- _Work required_
Every line in the data below from the one containing "### SubCommandGroup" down to the one containing "Librerías impo", both included, must be retyped exactly; no other line is to appear.

※

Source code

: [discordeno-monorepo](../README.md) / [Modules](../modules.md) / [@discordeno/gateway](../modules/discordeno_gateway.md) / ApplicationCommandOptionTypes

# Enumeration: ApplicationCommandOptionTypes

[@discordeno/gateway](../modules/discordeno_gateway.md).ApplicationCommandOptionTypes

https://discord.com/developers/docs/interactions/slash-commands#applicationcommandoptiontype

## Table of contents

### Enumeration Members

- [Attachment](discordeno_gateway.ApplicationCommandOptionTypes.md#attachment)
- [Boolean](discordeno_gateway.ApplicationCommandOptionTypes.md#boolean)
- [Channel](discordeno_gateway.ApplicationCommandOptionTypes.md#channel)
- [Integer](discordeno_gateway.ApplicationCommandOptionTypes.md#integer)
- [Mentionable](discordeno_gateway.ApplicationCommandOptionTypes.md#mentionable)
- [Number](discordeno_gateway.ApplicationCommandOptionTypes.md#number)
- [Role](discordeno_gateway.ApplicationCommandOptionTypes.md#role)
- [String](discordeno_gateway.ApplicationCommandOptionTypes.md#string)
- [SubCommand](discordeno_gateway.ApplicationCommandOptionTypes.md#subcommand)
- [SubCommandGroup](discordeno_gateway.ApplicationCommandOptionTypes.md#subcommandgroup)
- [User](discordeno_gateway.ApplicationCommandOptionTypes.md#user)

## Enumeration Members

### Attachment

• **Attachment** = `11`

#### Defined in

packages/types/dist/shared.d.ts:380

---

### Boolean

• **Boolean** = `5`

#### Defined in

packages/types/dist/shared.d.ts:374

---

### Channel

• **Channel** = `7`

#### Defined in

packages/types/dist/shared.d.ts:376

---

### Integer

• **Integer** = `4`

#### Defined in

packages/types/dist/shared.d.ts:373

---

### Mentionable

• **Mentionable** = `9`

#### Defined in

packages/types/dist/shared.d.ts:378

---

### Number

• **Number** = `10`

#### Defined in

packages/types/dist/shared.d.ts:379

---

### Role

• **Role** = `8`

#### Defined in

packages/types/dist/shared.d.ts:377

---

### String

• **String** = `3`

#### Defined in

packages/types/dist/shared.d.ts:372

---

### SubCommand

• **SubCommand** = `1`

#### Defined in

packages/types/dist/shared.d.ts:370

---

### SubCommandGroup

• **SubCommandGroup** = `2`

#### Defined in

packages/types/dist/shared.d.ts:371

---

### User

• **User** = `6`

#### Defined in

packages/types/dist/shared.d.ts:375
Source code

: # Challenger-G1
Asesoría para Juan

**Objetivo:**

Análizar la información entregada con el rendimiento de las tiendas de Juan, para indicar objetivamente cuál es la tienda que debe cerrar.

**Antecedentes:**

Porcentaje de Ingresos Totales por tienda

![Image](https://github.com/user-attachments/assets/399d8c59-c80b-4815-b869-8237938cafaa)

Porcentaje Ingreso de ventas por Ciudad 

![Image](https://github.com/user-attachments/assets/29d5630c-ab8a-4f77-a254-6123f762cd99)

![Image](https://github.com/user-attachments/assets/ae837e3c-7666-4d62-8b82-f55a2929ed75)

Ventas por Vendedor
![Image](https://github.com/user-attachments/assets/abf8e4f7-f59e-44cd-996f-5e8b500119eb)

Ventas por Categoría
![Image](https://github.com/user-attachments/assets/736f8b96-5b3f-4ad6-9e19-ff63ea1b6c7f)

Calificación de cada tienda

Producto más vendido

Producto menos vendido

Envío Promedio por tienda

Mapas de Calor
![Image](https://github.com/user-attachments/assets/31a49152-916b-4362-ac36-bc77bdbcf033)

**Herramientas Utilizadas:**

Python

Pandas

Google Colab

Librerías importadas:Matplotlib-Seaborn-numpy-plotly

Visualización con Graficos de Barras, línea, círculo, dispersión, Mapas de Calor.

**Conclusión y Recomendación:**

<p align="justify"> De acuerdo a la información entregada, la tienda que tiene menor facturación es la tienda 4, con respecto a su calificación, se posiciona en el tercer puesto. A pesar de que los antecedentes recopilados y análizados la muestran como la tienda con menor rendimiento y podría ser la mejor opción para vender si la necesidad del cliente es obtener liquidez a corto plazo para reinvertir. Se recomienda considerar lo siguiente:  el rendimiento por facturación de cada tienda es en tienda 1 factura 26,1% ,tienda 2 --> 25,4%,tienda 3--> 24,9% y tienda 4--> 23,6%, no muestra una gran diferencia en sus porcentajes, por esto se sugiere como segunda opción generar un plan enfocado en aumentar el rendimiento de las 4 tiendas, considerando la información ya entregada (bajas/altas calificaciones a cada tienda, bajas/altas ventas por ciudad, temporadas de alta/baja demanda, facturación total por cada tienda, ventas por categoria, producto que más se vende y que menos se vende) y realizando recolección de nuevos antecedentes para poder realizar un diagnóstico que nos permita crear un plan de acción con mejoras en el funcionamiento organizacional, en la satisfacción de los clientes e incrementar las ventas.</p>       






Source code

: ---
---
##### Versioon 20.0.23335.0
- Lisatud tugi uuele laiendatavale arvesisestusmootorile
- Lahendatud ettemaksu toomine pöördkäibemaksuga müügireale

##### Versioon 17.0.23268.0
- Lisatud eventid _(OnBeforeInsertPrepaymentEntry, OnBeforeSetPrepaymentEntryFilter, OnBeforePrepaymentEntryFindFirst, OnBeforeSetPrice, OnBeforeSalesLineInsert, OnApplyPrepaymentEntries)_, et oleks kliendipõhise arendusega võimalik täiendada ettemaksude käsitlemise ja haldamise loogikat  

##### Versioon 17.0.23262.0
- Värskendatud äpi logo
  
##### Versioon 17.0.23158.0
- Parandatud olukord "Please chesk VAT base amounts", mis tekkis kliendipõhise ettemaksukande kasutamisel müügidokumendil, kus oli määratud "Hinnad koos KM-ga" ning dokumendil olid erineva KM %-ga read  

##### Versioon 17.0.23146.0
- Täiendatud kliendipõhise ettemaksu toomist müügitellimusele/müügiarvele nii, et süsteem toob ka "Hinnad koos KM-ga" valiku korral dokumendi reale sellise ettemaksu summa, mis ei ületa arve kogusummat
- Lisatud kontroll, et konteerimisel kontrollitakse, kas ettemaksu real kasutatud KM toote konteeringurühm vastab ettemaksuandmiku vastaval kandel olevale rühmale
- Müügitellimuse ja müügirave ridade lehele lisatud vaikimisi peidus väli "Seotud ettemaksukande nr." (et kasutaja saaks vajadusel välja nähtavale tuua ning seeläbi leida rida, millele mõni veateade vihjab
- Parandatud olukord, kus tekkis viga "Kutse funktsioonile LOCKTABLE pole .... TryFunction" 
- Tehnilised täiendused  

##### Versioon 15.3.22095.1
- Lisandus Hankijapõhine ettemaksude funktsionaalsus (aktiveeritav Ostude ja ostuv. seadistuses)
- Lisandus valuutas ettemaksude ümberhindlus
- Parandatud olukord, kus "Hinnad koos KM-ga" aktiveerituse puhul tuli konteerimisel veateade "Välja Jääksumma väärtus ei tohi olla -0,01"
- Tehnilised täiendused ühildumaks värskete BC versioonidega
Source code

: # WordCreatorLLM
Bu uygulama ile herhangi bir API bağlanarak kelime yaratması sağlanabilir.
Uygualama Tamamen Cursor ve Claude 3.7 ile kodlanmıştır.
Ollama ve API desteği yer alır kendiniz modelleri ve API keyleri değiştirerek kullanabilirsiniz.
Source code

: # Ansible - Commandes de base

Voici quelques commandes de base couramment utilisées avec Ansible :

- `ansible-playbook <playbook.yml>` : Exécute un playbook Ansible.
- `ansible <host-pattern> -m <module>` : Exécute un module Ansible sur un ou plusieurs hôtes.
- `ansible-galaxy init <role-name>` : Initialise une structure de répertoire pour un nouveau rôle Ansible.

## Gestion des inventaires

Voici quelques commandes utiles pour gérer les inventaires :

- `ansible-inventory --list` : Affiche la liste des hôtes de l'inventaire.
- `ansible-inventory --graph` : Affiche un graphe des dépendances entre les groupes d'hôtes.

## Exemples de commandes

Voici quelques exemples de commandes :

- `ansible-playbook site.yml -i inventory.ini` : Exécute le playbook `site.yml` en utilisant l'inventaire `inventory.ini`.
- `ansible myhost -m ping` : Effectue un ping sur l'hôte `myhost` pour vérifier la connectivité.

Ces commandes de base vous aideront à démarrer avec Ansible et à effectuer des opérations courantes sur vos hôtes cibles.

※

- _Solution_
### SubCommandGroup

• **SubCommandGroup** = `2`

#### Defined in

packages/types/dist/shared.d.ts:371

---

### User

• **User** = `6`

#### Defined in

packages/types/dist/shared.d.ts:375
Source code

: # Challenger-G1
Asesoría para Juan

**Objetivo:**

Análizar la información entregada con el rendimiento de las tiendas de Juan, para indicar objetivamente cuál es la tienda que debe cerrar.

**Antecedentes:**

Porcentaje de Ingresos Totales por tienda

![Image](https://github.com/user-attachments/assets/399d8c59-c80b-4815-b869-8237938cafaa)

Porcentaje Ingreso de ventas por Ciudad 

![Image](https://github.com/user-attachments/assets/29d5630c-ab8a-4f77-a254-6123f762cd99)

![Image](https://github.com/user-attachments/assets/ae837e3c-7666-4d62-8b82-f55a2929ed75)

Ventas por Vendedor
![Image](https://github.com/user-attachments/assets/abf8e4f7-f59e-44cd-996f-5e8b500119eb)

Ventas por Categoría
![Image](https://github.com/user-attachments/assets/736f8b96-5b3f-4ad6-9e19-ff63ea1b6c7f)

Calificación de cada tienda

Producto más vendido

Producto menos vendido

Envío Promedio por tienda

Mapas de Calor
![Image](https://github.com/user-attachments/assets/31a49152-916b-4362-ac36-bc77bdbcf033)

**Herramientas Utilizadas:**

Python

Pandas

Google Colab

Librerías importadas:Matplotlib-Seaborn-numpy-plotly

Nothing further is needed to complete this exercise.